The long-debated 35W Transit Access Project moved forward on Sept. 25, as the City Council voted for a $114 million plan to redesign the freeway’s intersection with Lake Street. 

The council has pared down what was a $500 million project eight years ago. 

The key elements of the new project include: 

A new transit station that will connect pedestrians and Greenway bicyclists with buses heading to downtown. 

A freeway expansion between 28th and 31st streets that includes four new bridges.

A new exit that would connect southbound 35W travelers to Lake Street. 

Left out of the project is an entrance onto 35W northbound from Lake Street. City Council members voted to leave that $37 million element off of the list due to its price tag and required property acquisition. It could be added later.  

The freeway expansion would cost $46 million and the transit station would cost $43  million. The project also includes a northbound exit from northbound 35W onto 28th Street. 

Robert Lilligren (Ward 6) cast the lone no vote against the project’s elements.
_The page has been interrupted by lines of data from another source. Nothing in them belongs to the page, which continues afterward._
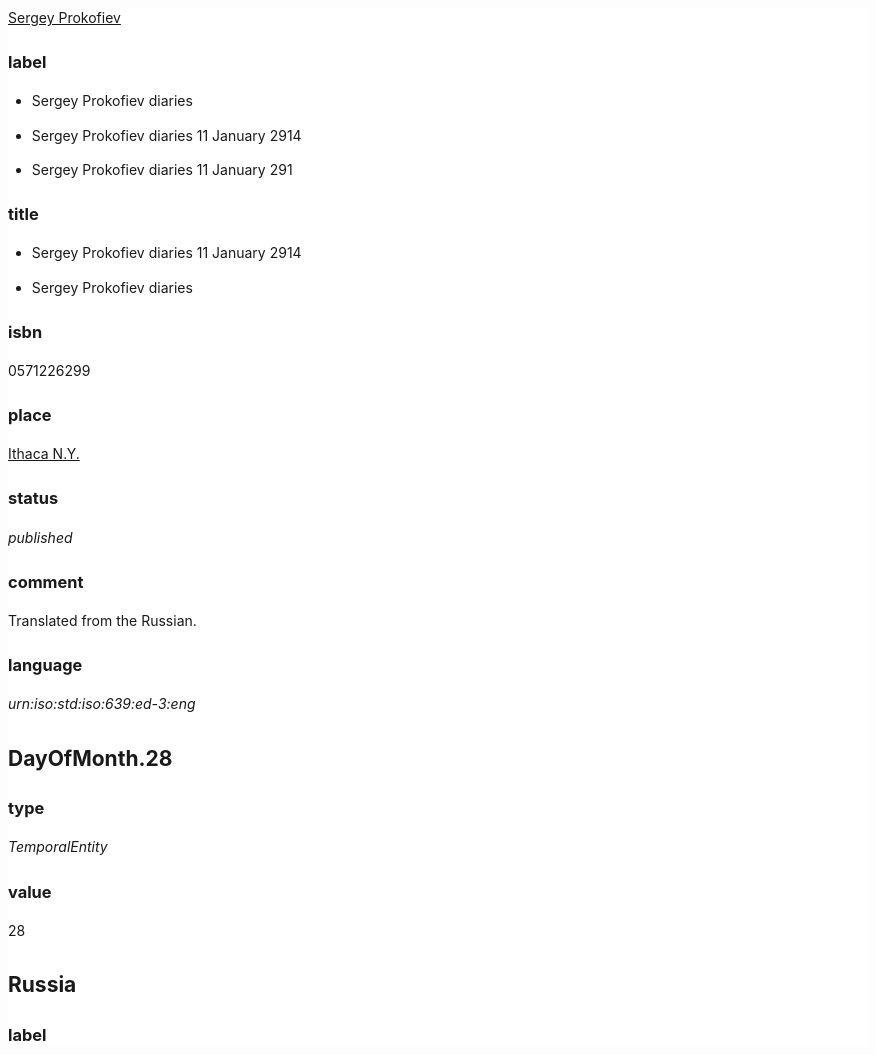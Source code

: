 
[Sergey Prokofiev](#Sergey-Prokofiev)

### label

 - Sergey Prokofiev diaries

 - Sergey Prokofiev diaries 11 January 2914

 - Sergey Prokofiev diaries 11 January 291

### title

 - Sergey Prokofiev diaries 11 January 2914

 - Sergey Prokofiev diaries

### isbn


0571226299

### place


[Ithaca N.Y.](#Ithaca-N.Y.)

### status


*published*

### comment


Translated from the Russian.

### language


*urn:iso:std:iso:639:ed-3:eng*

## DayOfMonth.28

### type


*TemporalEntity*

### value


28

## Russia

### label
He said the 28th Street exit would be a waste of money and direct traffic away from Lake Street businesses. He tried in committee to remove that element, but his motion to amend the resolution failed. 

Funding is expected to come from the city, Hennepin County, the state of Minnesota, Metro Transit and the federal government. Funding formulas have not been approved. 
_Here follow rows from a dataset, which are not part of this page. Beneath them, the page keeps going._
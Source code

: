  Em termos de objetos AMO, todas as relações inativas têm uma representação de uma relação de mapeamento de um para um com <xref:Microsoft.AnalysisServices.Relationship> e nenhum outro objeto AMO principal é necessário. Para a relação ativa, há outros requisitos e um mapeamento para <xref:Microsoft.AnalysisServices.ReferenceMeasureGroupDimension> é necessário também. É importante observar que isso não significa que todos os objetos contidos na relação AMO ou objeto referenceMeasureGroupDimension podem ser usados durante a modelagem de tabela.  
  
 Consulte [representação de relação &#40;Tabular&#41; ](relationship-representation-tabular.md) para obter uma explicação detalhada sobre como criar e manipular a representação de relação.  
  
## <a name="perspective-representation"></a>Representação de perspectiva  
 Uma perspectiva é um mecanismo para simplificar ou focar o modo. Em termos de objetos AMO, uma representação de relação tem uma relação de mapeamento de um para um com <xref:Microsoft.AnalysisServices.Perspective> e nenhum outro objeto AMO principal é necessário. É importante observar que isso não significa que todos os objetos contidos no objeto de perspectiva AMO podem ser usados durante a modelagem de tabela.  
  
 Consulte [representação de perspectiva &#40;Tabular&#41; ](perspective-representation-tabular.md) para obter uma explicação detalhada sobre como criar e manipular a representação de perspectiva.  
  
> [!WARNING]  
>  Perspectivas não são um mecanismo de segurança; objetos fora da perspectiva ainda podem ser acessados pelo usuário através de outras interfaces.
St. Paul Saints ballpark gets funds over Minneapolis projects

Gov. Mark Dayton had 90 requests for $288 million in capital projects throughout Minnesota. In whittling that number down to the $47.5 million approved by the Legislature, he left out the few Minneapolis requests while giving $25 million for a new St. Paul Saints ballpark. 

Among the projects that were declined by Dayton: A $25 million request to redesign Nicollet Mall and a $750,000 request to make improvements to the Minneapolis Sculpture Garden. 
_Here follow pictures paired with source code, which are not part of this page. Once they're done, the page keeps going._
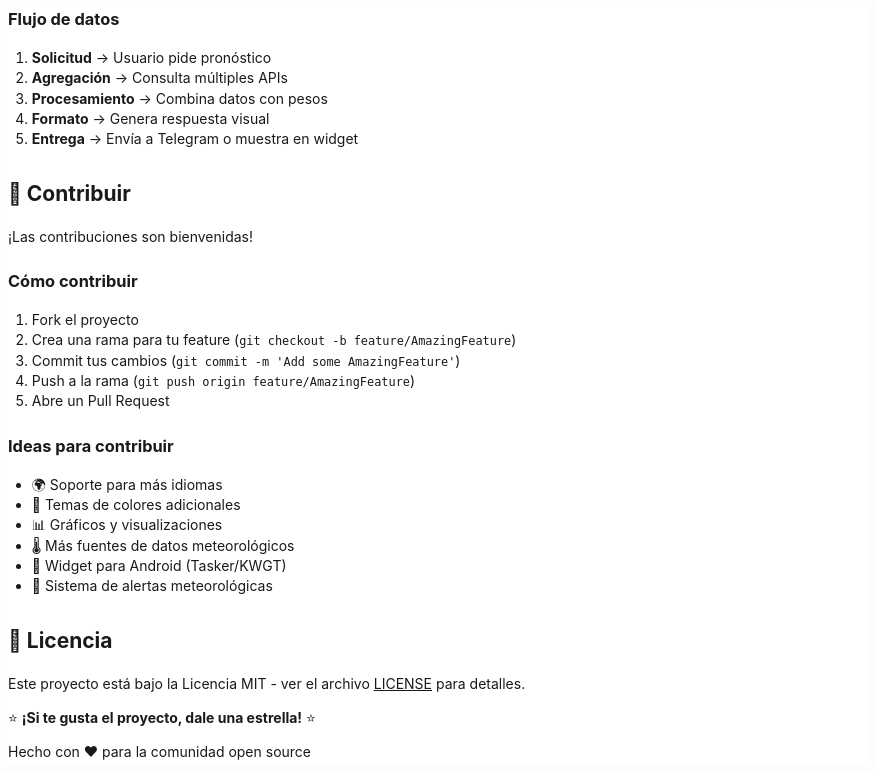 ### Flujo de datos
1. **Solicitud** → Usuario pide pronóstico
2. **Agregación** → Consulta múltiples APIs
3. **Procesamiento** → Combina datos con pesos
4. **Formato** → Genera respuesta visual
5. **Entrega** → Envía a Telegram o muestra en widget

## 🤝 Contribuir

¡Las contribuciones son bienvenidas! 

### Cómo contribuir
1. Fork el proyecto
2. Crea una rama para tu feature (`git checkout -b feature/AmazingFeature`)
3. Commit tus cambios (`git commit -m 'Add some AmazingFeature'`)
4. Push a la rama (`git push origin feature/AmazingFeature`)
5. Abre un Pull Request

### Ideas para contribuir
- 🌍 Soporte para más idiomas
- 🎨 Temas de colores adicionales
- 📊 Gráficos y visualizaciones
- 🌡️ Más fuentes de datos meteorológicos
- 📱 Widget para Android (Tasker/KWGT)
- 🔔 Sistema de alertas meteorológicas

## 📄 Licencia

Este proyecto está bajo la Licencia MIT - ver el archivo [LICENSE](LICENSE) para detalles.

⭐ **¡Si te gusta el proyecto, dale una estrella!** ⭐

Hecho con ❤️ para la comunidad open source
Dayton did, however, include $2 million for pre-engineering for the Southwest Light Rail Transit line that connects Eden Prairie to downtown Minneapolis. The Metropolitan Council originally asked for $25 million, but scaled the request back to $14 million after the Legislature cut it from the 2012 bonding bill. 

Hennepin County Commissioner Gail Dorfman praised Dayton for the contribution and said the project is still on schedule for a 2018 opening. 

“This is a really encouraging sign from the governor,” Dorfman said.